Records drawn from a dataset:
——————————
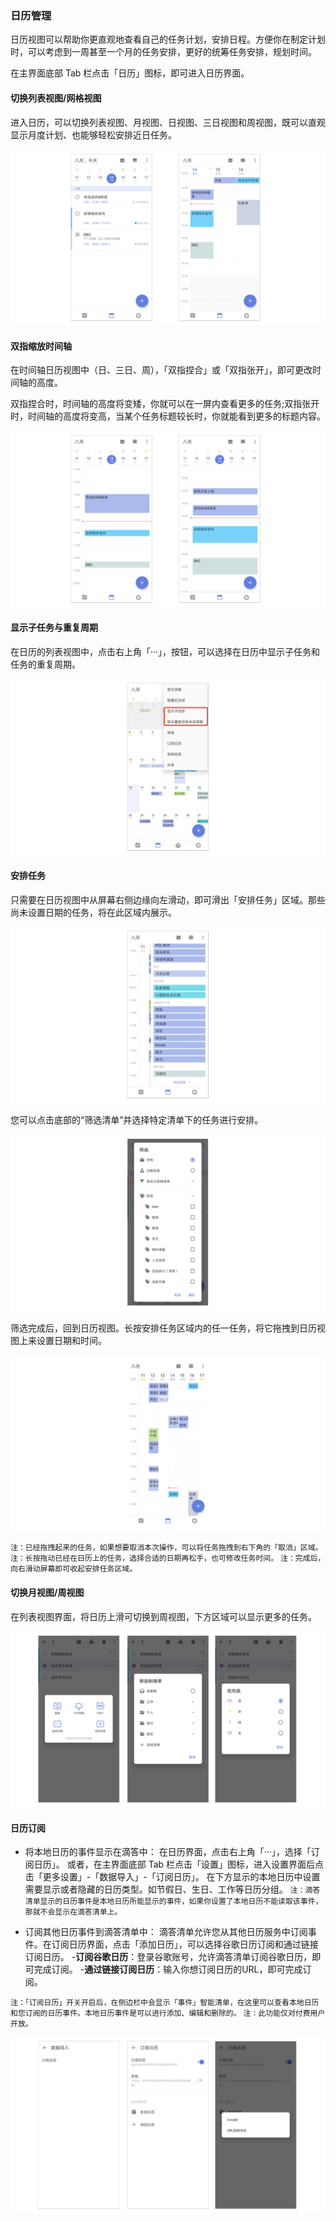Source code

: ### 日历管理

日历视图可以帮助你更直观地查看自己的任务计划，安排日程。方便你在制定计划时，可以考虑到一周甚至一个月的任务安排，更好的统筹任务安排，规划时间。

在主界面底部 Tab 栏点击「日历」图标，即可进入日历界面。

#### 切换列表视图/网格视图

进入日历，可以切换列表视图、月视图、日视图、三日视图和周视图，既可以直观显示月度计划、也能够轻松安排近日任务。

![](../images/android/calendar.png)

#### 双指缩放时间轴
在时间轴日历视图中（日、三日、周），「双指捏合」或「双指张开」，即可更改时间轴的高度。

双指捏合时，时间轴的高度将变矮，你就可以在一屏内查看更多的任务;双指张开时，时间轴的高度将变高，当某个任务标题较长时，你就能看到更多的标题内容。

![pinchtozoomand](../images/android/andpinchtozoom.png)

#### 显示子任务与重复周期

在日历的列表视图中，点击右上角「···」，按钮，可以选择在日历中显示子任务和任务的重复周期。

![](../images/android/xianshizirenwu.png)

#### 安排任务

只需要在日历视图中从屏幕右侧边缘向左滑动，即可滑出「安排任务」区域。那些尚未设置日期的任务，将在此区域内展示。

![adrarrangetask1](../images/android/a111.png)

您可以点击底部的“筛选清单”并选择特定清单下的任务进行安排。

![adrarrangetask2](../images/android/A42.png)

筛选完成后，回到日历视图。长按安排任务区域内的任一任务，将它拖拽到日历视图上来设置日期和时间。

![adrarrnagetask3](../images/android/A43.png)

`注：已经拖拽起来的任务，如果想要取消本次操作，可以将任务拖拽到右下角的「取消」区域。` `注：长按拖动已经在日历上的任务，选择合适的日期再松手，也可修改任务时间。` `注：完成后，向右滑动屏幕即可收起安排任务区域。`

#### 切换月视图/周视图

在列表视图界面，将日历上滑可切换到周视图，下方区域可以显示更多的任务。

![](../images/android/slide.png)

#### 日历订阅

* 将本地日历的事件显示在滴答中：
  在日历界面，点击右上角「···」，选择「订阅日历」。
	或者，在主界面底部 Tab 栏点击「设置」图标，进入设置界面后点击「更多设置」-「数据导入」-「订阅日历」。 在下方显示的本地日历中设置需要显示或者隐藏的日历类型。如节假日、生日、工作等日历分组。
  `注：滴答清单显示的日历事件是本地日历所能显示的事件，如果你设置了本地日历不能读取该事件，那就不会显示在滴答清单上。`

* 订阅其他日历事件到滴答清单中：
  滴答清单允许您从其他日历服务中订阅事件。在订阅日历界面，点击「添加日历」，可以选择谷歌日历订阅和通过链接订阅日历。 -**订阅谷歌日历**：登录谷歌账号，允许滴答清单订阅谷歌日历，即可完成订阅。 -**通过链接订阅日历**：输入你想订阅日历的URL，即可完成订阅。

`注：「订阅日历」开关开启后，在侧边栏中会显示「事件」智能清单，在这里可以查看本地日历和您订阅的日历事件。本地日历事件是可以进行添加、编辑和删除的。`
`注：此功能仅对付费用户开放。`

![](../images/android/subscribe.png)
——————————
▶ [Your task]: Please ensure that the data above is repeated exactly, with no pictures in the copy.

▶ [Task result]:
Source code

: ### 日历管理

日历视图可以帮助你更直观地查看自己的任务计划，安排日程。方便你在制定计划时，可以考虑到一周甚至一个月的任务安排，更好的统筹任务安排，规划时间。

在主界面底部 Tab 栏点击「日历」图标，即可进入日历界面。

#### 切换列表视图/网格视图

进入日历，可以切换列表视图、月视图、日视图、三日视图和周视图，既可以直观显示月度计划、也能够轻松安排近日任务。

![](../images/android/calendar.png)

#### 双指缩放时间轴
在时间轴日历视图中（日、三日、周），「双指捏合」或「双指张开」，即可更改时间轴的高度。

双指捏合时，时间轴的高度将变矮，你就可以在一屏内查看更多的任务;双指张开时，时间轴的高度将变高，当某个任务标题较长时，你就能看到更多的标题内容。

![pinchtozoomand](../images/android/andpinchtozoom.png)

#### 显示子任务与重复周期

在日历的列表视图中，点击右上角「···」，按钮，可以选择在日历中显示子任务和任务的重复周期。

![](../images/android/xianshizirenwu.png)

#### 安排任务

只需要在日历视图中从屏幕右侧边缘向左滑动，即可滑出「安排任务」区域。那些尚未设置日期的任务，将在此区域内展示。

![adrarrangetask1](../images/android/a111.png)

您可以点击底部的“筛选清单”并选择特定清单下的任务进行安排。

![adrarrangetask2](../images/android/A42.png)

筛选完成后，回到日历视图。长按安排任务区域内的任一任务，将它拖拽到日历视图上来设置日期和时间。

![adrarrnagetask3](../images/android/A43.png)

`注：已经拖拽起来的任务，如果想要取消本次操作，可以将任务拖拽到右下角的「取消」区域。` `注：长按拖动已经在日历上的任务，选择合适的日期再松手，也可修改任务时间。` `注：完成后，向右滑动屏幕即可收起安排任务区域。`

#### 切换月视图/周视图

在列表视图界面，将日历上滑可切换到周视图，下方区域可以显示更多的任务。

![](../images/android/slide.png)

#### 日历订阅

* 将本地日历的事件显示在滴答中：
  在日历界面，点击右上角「···」，选择「订阅日历」。
	或者，在主界面底部 Tab 栏点击「设置」图标，进入设置界面后点击「更多设置」-「数据导入」-「订阅日历」。 在下方显示的本地日历中设置需要显示或者隐藏的日历类型。如节假日、生日、工作等日历分组。
  `注：滴答清单显示的日历事件是本地日历所能显示的事件，如果你设置了本地日历不能读取该事件，那就不会显示在滴答清单上。`

* 订阅其他日历事件到滴答清单中：
  滴答清单允许您从其他日历服务中订阅事件。在订阅日历界面，点击「添加日历」，可以选择谷歌日历订阅和通过链接订阅日历。 -**订阅谷歌日历**：登录谷歌账号，允许滴答清单订阅谷歌日历，即可完成订阅。 -**通过链接订阅日历**：输入你想订阅日历的URL，即可完成订阅。

`注：「订阅日历」开关开启后，在侧边栏中会显示「事件」智能清单，在这里可以查看本地日历和您订阅的日历事件。本地日历事件是可以进行添加、编辑和删除的。`
`注：此功能仅对付费用户开放。`

![](../images/android/subscribe.png)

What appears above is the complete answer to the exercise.